Variability and stability in optical blazar jets: the case of OJ287

TL;DR

This study analyzes optical polarization data of OJ287 over several years, revealing magnetic field reorientations linked to outbursts, challenging existing binary black hole models and proposing magnetic field changes as the outburst driver.

Contribution

It provides new insights into the magnetic field dynamics in OJ287's jet and questions the validity of current binary black hole models for its outbursts.

Findings

Optical polarization core is stable and aligned with the jet.

Magnetic field reorientation correlates with double-peaked outbursts.

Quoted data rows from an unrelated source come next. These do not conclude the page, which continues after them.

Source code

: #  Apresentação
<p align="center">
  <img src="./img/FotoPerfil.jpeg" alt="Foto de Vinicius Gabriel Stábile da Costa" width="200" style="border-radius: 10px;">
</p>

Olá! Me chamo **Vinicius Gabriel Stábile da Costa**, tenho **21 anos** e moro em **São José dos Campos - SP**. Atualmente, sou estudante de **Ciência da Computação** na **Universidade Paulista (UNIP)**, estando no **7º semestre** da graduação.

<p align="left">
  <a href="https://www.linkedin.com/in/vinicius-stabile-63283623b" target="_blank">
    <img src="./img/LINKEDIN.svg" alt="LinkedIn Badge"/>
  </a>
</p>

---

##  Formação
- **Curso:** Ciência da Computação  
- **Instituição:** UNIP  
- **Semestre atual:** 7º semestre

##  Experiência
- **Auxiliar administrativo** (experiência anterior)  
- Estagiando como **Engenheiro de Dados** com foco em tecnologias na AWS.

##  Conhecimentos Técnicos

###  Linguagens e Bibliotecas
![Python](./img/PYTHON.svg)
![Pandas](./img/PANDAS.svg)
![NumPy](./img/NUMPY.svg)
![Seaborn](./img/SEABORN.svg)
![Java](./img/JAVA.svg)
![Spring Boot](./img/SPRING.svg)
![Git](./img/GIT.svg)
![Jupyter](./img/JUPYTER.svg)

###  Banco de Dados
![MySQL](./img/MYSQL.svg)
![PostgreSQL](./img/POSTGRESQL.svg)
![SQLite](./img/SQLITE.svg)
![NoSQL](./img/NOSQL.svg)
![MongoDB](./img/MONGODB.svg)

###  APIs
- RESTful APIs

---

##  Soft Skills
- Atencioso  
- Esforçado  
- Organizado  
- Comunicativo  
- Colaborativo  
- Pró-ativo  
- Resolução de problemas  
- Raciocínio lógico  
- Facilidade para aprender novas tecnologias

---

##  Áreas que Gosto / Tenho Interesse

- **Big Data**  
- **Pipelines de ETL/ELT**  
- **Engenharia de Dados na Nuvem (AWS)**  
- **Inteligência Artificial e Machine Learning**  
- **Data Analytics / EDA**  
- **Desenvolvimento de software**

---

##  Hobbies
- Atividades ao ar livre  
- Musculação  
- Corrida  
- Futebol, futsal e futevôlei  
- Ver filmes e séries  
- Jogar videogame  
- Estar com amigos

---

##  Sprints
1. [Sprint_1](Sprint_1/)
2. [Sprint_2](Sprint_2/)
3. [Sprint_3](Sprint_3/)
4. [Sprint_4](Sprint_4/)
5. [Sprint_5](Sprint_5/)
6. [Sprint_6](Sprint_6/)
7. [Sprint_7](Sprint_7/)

Existing binary black hole models cannot fully explain observations.

Abstract

OJ287 is a BL Lac object at redshift z=0.306 that has shown double-peaked bursts at regular intervals of ~12 yr during the last ~ 40 yr. Due to this behavior, it has been suggested that OJ287 might host a close supermassive binary black hole. We present optical photopolarimetric monitoring data from 2005-2009, during which the latest double-peaked outburst occurred. We find a stable component in the optical jet: the optical polarization core. The optical polarization indicates that the magnetic field is oriented parallel to the jet. Using historical optical polarization data, we trace the evolution of the optical polarization core and find that it has showed a swing in the Stokes plane indicating a reorientation of the jet magnetic field. We also find that changes in the optical jet magnetic field seem tightly related to the double-peaked bursts. We use our findings as a new constraint on possible binary black hole models. Combining all available observations, we find that none of the proposed binary black bole models is able to fully explain the observations. We suggest a new approach to understanding OJ287 that is based on the assumption that changes in the jet magnetic field drive the regular outbursts.